(534g) Deciphering and Engineering the Substrate Specificity of Proteases (Invited Speaker)

Proteases are ubiquitous in biology, playing significant roles in initiating, regulating, and terminating cellular processes. The diversity and breadth of protease substrate preference have been harnessed for a variety of applications, including protease therapeutics, protein purification, and mass spectrometry-based proteomics. Furthermore, with advances in protein engineering and synthetic biology, proteases are now being utilized for studying protein-protein interactions, imaging newly synthesized proteins, and performing logic operations inside cells. To successfully repurpose proteases towards these applications, it is often necessary to engineer their catalytic properties using Directed Evolution. In this vein, to effectively isolate protease variants with the desired phenotypes from a large pool, the high-throughput enzyme screening or selection system should ideally exhibit a broad operational range (dose-response or sensitivity over a large variation in input), and a high dynamic range (signal-to-noise ratio). Unfortunately, current protease engineering platforms often require laborious design-build-test cycles to determine, optimize, and operate within these ranges. Failure at any or all three steps prevents one from assessing the functionality of variant libraries in between evolution cycles and lowers the probability of isolating protease variants with the desired phenotypes.
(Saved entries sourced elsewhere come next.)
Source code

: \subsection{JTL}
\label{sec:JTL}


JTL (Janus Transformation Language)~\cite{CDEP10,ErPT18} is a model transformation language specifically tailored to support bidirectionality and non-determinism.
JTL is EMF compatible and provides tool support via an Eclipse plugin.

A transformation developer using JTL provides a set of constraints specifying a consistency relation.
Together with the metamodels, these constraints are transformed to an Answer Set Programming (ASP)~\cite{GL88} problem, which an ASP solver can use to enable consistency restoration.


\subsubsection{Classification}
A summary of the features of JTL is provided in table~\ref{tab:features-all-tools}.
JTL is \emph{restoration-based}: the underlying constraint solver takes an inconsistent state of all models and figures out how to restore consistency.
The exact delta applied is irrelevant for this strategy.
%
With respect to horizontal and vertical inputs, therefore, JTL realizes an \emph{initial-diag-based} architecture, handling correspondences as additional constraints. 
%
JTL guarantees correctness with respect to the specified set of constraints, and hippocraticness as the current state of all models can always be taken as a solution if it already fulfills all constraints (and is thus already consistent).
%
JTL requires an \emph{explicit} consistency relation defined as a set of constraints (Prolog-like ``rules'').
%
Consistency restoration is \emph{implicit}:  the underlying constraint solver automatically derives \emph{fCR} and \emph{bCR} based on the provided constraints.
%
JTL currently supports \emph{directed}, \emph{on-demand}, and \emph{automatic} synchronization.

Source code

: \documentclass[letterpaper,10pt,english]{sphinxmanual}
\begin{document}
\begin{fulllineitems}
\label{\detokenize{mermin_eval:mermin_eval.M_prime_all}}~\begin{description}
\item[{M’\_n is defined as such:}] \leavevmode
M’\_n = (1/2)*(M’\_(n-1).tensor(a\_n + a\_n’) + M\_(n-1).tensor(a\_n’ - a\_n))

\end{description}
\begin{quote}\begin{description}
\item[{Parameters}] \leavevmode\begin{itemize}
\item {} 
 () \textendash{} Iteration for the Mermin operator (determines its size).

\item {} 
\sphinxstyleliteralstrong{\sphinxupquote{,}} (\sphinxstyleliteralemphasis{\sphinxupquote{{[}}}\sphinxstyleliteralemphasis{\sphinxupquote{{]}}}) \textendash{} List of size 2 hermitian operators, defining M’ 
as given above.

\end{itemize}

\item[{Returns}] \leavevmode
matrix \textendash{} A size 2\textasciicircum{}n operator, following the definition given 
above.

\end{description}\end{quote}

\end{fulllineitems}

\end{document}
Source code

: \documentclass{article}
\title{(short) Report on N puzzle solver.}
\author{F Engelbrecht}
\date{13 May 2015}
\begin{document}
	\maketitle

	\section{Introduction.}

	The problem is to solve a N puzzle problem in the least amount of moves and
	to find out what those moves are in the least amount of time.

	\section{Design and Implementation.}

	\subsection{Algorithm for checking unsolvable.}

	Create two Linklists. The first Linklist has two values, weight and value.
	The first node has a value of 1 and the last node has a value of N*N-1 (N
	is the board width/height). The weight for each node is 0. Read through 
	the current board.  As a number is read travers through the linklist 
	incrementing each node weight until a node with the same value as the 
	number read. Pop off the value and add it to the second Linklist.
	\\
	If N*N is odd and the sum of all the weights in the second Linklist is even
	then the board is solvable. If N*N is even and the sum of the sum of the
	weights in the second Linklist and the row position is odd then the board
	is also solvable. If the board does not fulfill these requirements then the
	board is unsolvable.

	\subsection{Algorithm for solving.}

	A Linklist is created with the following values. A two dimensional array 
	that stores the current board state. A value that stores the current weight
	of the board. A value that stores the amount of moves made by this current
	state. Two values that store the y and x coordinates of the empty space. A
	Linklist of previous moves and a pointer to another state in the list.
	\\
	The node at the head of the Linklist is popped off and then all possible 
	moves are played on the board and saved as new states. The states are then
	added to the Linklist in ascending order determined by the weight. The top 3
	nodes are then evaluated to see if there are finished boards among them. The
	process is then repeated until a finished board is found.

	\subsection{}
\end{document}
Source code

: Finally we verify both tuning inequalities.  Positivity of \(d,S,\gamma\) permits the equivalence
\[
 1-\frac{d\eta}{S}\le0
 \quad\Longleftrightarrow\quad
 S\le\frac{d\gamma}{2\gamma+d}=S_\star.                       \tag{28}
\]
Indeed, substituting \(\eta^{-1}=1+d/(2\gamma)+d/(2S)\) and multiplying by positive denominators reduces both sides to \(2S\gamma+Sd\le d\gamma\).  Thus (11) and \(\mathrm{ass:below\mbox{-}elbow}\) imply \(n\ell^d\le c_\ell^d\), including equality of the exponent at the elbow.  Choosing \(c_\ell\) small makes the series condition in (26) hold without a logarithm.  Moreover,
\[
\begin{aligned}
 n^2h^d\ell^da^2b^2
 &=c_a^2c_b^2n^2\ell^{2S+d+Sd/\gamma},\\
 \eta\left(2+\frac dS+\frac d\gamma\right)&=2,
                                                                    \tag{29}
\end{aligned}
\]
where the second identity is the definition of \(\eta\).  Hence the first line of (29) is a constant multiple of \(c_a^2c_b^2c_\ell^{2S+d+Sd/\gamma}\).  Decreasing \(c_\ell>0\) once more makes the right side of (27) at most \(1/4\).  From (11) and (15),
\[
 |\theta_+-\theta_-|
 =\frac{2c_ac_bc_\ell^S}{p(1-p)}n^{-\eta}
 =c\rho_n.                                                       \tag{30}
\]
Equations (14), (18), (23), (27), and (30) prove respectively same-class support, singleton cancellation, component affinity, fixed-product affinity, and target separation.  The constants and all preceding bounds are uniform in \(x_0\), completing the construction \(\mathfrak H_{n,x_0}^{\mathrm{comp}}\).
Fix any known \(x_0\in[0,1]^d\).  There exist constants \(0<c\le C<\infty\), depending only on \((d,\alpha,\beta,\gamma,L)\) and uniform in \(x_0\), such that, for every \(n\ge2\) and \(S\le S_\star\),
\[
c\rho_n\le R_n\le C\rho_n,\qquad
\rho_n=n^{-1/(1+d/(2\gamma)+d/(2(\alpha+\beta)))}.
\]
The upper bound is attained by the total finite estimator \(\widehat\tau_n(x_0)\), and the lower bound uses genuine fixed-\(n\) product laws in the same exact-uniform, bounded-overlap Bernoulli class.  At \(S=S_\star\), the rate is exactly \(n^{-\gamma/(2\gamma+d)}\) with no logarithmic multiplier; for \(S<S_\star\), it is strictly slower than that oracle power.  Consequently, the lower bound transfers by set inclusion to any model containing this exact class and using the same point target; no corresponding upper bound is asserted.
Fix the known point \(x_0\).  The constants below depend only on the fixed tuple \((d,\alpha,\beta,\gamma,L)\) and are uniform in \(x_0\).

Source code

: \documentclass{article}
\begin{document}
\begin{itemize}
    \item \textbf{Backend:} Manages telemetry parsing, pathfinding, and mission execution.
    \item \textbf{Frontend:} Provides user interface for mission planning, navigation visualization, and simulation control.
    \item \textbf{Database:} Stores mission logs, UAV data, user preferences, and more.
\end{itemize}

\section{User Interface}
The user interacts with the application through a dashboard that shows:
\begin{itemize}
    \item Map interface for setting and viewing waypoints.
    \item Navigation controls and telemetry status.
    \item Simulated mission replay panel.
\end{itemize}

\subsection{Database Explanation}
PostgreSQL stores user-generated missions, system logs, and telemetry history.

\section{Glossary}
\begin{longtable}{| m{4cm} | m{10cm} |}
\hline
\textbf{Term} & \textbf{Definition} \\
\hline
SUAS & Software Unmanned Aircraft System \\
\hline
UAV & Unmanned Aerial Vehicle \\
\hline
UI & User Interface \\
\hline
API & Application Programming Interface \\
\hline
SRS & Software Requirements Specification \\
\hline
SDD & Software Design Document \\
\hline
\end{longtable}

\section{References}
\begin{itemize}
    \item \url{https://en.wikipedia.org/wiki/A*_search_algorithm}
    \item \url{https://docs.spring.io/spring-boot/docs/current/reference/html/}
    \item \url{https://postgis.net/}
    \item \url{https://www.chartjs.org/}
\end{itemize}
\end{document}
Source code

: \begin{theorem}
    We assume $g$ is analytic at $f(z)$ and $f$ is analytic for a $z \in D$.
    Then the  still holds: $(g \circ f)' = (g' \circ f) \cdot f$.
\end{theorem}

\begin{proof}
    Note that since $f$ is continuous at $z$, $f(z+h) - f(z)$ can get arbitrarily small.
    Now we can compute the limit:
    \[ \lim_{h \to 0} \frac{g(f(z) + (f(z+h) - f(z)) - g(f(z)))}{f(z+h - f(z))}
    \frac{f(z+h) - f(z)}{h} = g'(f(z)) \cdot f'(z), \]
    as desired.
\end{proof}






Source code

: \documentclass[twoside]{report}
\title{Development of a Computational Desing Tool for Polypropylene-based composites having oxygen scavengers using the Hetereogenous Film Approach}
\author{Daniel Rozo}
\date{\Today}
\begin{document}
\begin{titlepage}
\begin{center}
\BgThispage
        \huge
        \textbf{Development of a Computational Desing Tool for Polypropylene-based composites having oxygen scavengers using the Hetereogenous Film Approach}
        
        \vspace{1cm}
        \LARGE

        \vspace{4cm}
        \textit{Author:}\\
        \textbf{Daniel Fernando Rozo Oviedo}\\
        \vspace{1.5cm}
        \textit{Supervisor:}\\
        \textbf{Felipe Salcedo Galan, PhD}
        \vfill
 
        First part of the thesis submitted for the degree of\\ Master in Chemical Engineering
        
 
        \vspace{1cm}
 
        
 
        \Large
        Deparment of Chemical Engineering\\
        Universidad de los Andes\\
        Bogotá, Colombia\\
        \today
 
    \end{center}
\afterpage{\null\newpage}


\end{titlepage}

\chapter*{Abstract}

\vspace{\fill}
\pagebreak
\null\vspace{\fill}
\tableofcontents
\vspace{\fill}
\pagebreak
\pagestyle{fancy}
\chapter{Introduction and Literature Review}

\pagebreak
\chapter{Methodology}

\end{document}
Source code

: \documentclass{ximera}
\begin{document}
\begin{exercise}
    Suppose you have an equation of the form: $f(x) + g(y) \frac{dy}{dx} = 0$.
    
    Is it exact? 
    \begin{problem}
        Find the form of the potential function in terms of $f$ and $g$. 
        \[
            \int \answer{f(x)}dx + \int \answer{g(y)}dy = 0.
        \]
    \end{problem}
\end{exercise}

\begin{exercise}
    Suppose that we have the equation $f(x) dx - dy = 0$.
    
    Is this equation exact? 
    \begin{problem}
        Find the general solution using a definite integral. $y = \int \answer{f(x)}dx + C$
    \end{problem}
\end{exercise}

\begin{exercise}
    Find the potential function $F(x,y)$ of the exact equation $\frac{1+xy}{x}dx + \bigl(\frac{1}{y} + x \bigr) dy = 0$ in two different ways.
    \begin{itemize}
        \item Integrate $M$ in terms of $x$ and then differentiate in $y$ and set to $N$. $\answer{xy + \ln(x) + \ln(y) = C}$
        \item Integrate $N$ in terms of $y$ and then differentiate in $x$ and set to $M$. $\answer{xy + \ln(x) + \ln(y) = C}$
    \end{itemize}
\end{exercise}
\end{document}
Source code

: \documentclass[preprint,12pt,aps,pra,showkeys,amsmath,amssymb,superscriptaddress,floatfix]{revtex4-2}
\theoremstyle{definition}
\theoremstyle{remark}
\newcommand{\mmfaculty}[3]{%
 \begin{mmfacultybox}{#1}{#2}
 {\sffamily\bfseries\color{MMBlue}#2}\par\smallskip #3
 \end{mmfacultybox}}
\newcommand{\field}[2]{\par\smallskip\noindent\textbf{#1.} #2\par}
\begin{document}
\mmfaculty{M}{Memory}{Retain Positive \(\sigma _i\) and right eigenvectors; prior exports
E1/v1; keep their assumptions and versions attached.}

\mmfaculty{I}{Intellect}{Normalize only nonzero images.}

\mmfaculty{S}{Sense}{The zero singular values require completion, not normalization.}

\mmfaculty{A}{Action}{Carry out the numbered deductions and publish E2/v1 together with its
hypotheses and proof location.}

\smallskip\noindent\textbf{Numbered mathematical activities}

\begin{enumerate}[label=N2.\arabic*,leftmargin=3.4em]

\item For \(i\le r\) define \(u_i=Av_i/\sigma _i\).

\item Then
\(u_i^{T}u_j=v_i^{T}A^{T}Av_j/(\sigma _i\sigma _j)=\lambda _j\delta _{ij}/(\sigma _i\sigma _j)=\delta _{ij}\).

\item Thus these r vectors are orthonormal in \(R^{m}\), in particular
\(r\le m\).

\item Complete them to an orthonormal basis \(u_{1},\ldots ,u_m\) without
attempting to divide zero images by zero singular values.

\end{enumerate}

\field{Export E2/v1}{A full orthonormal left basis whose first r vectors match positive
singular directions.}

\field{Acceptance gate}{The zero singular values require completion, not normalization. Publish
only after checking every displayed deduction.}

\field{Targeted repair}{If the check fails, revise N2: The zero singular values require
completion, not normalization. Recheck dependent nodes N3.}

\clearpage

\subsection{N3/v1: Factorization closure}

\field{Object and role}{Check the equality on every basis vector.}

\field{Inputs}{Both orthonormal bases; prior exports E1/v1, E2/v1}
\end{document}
Here we describe YESS 2.0, a highly modular and customizable yeast endoplasmic sequestration screening system suitable for engineering and profiling the specificity of protein-modifying enzymes. By incorporating features to modulate gene transcription, as well as substrate and enzyme spatial sequestration within a versatile and seamless assembly method, YESS 2.0 achieves broad operational and dynamic range. To showcase YESS 2.0, we evolve a TEV protease variant (eTEV) with an 8-fold higher catalytic efficiency to obtain the fastest TEV protease variant to date. Due to the unique features of our system, this phenotype is strictly attributable to an increase in turnover number (k_cat). Second, we used YESS 2.0 coupled with NextGen Sequencing to profile the substrate specificity of insulin-degrading enzyme (IDE) and discover IDE substrates with increased activity compared to the prototypical insulin peptide. Lastly, we show for the first time that YESS 2.0 supports calcium-independent sortase-mediated ligations and confirm that residues directly C-terminal of the pentapeptide motif heavily influence the rate of SML. This state-of-the-art platform offers unmatched versatility in profiling and engineering the specificity of protein-modifying enzymes and should enable even more ambitious future undertakings.